**Collected data**
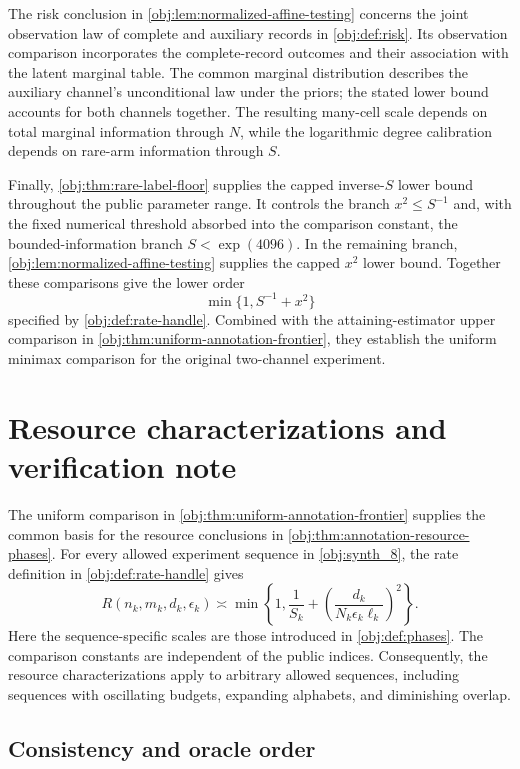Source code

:\documentclass[11pt]{article}
\begin{document}
The risk conclusion in \cref{obj:lem:normalized-affine-testing} concerns the joint observation law of complete and auxiliary records in \cref{obj:def:risk}. Its observation comparison incorporates the complete-record outcomes and their association with the latent marginal table. The common marginal distribution describes the auxiliary channel's unconditional law under the priors; the stated lower bound accounts for both channels together. The resulting many-cell scale depends on total marginal information through \(N\), while the logarithmic degree calibration depends on rare-arm information through \(S\).

Finally, \cref{obj:thm:rare-label-floor} supplies the capped inverse-\(S\) lower bound throughout the public parameter range. It controls the branch \(x^2\le S^{-1}\) and, with the fixed numerical threshold absorbed into the comparison constant, the bounded-information branch \(S<\exp(4096)\). In the remaining branch, \cref{obj:lem:normalized-affine-testing} supplies the capped \(x^2\) lower bound. Together these comparisons give the lower order
\[
\min\{1,S^{-1}+x^2\}
\]
specified by \cref{obj:def:rate-handle}. Combined with the attaining-estimator upper comparison in \cref{obj:thm:uniform-annotation-frontier}, they establish the uniform minimax comparison for the original two-channel experiment.


\section{Resource characterizations and verification note}

The uniform comparison in \cref{obj:thm:uniform-annotation-frontier} supplies the common basis for the resource conclusions in \cref{obj:thm:annotation-resource-phases}. For every allowed experiment sequence in \cref{obj:synth_8}, the rate definition in \cref{obj:def:rate-handle} gives
\[
R(n_k,m_k,d_k,\epsilon_k)
\asymp
\min\left\{
1,\frac{1}{S_k}
+\left(\frac{d_k}{N_k\epsilon_k\ell_k}\right)^2
\right\}.
\]
Here the sequence-specific scales are those introduced in \cref{obj:def:phases}. The comparison constants are independent of the public indices. Consequently, the resource characterizations apply to arbitrary allowed sequences, including sequences with oscillating budgets, expanding alphabets, and diminishing overlap.

\subsection{Consistency and oracle order}
\end{document}
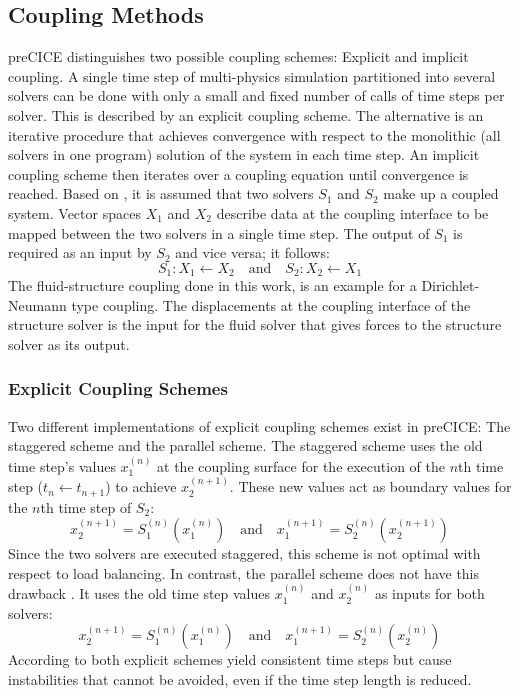  \subsection{Coupling Methods}\label{sec:Coupl-Coupling}
  preCICE distinguishes two possible coupling schemes: Explicit and implicit coupling. A single time step of multi-physics simulation partitioned into several solvers can be done with only a small and fixed number of calls of time steps per solver. This is described by an explicit coupling scheme. The alternative is an iterative procedure that achieves convergence with respect to the monolithic (all solvers in one program) solution of the system in each time step. An implicit coupling scheme then iterates over a coupling equation until convergence is reached. Based on \cite{bungartz2015fully}, it is assumed that two solvers $S_1$ and $S_2$ make up a coupled system. Vector spaces $X_1$ and $X_2$ describe data at the coupling interface to be mapped between the two solvers in a single time step. The output of $S_1$ is required as an input by $S_2$ and vice versa; it follows:
  \begin{equation}
  S_1: X_1 \leftarrow X_2\quad \text{and}\quad S_2:X_2 \leftarrow X_1
  \end{equation}
  The fluid-structure coupling done in this work, is an example for a Dirichlet-Neumann type coupling. The displacements at the coupling interface of the structure solver is the input for the fluid solver that gives forces to the structure solver as its output.
 
  \subsubsection{Explicit Coupling Schemes}\label{sec:Coupl-Coupling-Explicit}
   Two different implementations of explicit coupling schemes exist in preCICE: The staggered scheme and the parallel scheme. The staggered scheme uses the old time step's values $x_1^{(n)}$ at the coupling surface for the execution of the $n$th time step ($t_n \leftarrow t_{n+1}$) to achieve $x_2^{(n+1)}$. These new values act as boundary values for the $n$th time step of $S_2$:
   \begin{equation}
   x_2^{(n+1)} = S_1^{(n)}\left( x_1^{(n)} \right)\quad \text{and}\quad x_1^{(n+1)} = S_2^{(n)}\left( x_2^{(n+1)} \right)
   \end{equation}
   Since the two solvers are executed staggered, this scheme is not optimal with respect to load balancing. In contrast, the parallel scheme does not have this drawback \cite{bungartz2015fully}. It uses the old time step values $x_1^{(n)}$ and $x_2^{(n)}$ as inputs for both solvers:
   \begin{equation}
   x_2^{(n+1)} = S_1^{(n)}\left( x_1^{(n)} \right)\quad \text{and}\quad x_1^{(n+1)} = S_2^{(n)}\left( x_2^{(n)} \right)
   \end{equation}
   According to \cite{bungartz2015fully} both explicit schemes yield consistent time steps but cause instabilities that cannot be avoided, even if the time step length is reduced.
  
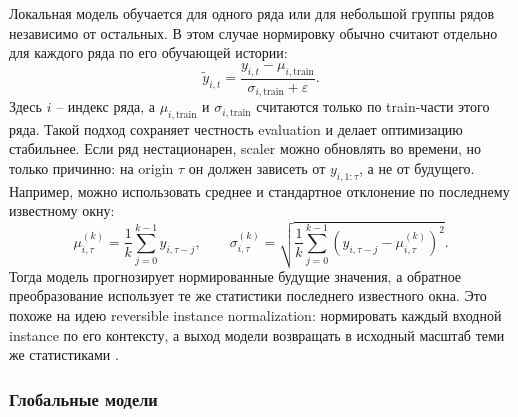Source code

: \documentclass[12pt,fleqn]{article}
\begin{document}
Локальная модель обучается для одного ряда или для небольшой группы рядов независимо от остальных.
В этом случае нормировку обычно считают отдельно для каждого ряда по его обучающей истории:
\begin{equation}
  \widetilde{y}_{i,t}
  =
  \frac{y_{i,t}-\mu_{i,\mathrm{train}}}{\sigma_{i,\mathrm{train}}+\varepsilon}.
\end{equation}
Здесь $i$ -- индекс ряда, а $\mu_{i,\mathrm{train}}$ и $\sigma_{i,\mathrm{train}}$ считаются только по train-части этого ряда.
Такой подход сохраняет честность evaluation и делает оптимизацию стабильнее.
Если ряд нестационарен, scaler можно обновлять во времени, но только причинно: на origin $\tau$ он должен зависеть от $y_{i,1:\tau}$, а не от будущего.
Например, можно использовать среднее и стандартное отклонение по последнему известному окну:
\begin{equation}
  \mu_{i,\tau}^{(k)} =
  \frac{1}{k}\sum_{j=0}^{k-1} y_{i,\tau-j},
  \qquad
  \sigma_{i,\tau}^{(k)}
  =
  \sqrt{
    \frac{1}{k}\sum_{j=0}^{k-1}
    (y_{i,\tau-j}-\mu_{i,\tau}^{(k)})^2
  }.
\end{equation}
Тогда модель прогнозирует нормированные будущие значения, а обратное преобразование использует те же статистики последнего известного окна.
Это похоже на идею reversible instance normalization: нормировать каждый входной instance по его контексту, а выход модели возвращать в исходный масштаб теми же статистиками \cite{kim2022revin}.

\subsubsection{Глобальные модели}
\end{document}
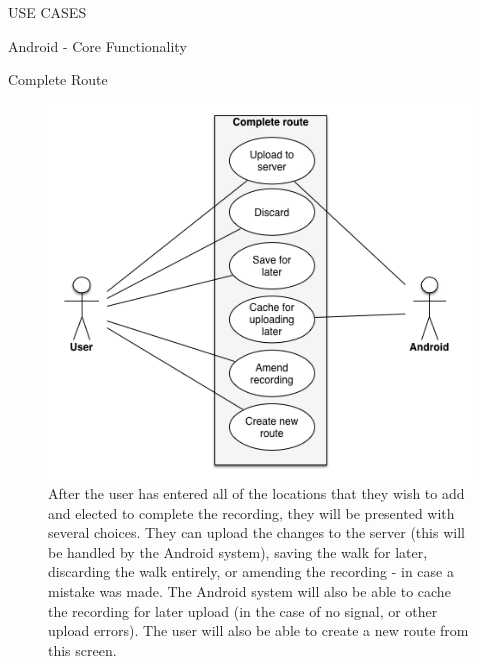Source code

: \documentclass{article}
\begin{document}
\begin{section}{USE CASES}
\begin{subsection}{Android - Core Functionality}
			\clearpage
			\begin{subsubsection}{Complete Route}
				\begin{figure}[h!]
					\begin{center}
						\includegraphics[height=0.7\columnwidth]{images/UseCase/Android/Core/CompleteRoute.png}
					\end{center}
					\caption{After the user has entered all of the locations that they wish to add and elected to complete the recording, they will be presented with several choices. They can upload the changes to the server (this will be handled by the Android system), saving the walk for later, discarding the walk entirely, or amending the recording - in case a mistake was made. The Android system will also be able to cache the recording for later upload (in the case of no signal, or other upload errors). The user will also be able to create a new route from this screen.}
				\end{figure}
			\end{subsubsection}
			

\end{subsection}
\end{section}
\end{document}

**Your instructions**
Exactly as they appear, please return only the lines from the first line of the records through the line containing "The risk conclusion", both included, leaving out all pictures.

**Solution to this task**
Source code

:\documentclass[11pt]{article}
\begin{document}
The risk conclusion in \cref{obj:lem:normalized-affine-testing} concerns the joint observation law of complete and auxiliary records in \cref{obj:def:risk}. Its observation comparison incorporates the complete-record outcomes and their association with the latent marginal table. The common marginal distribution describes the auxiliary channel's unconditional law under the priors; the stated lower bound accounts for both channels together. The resulting many-cell scale depends on total marginal information through \(N\), while the logarithmic degree calibration depends on rare-arm information through \(S\).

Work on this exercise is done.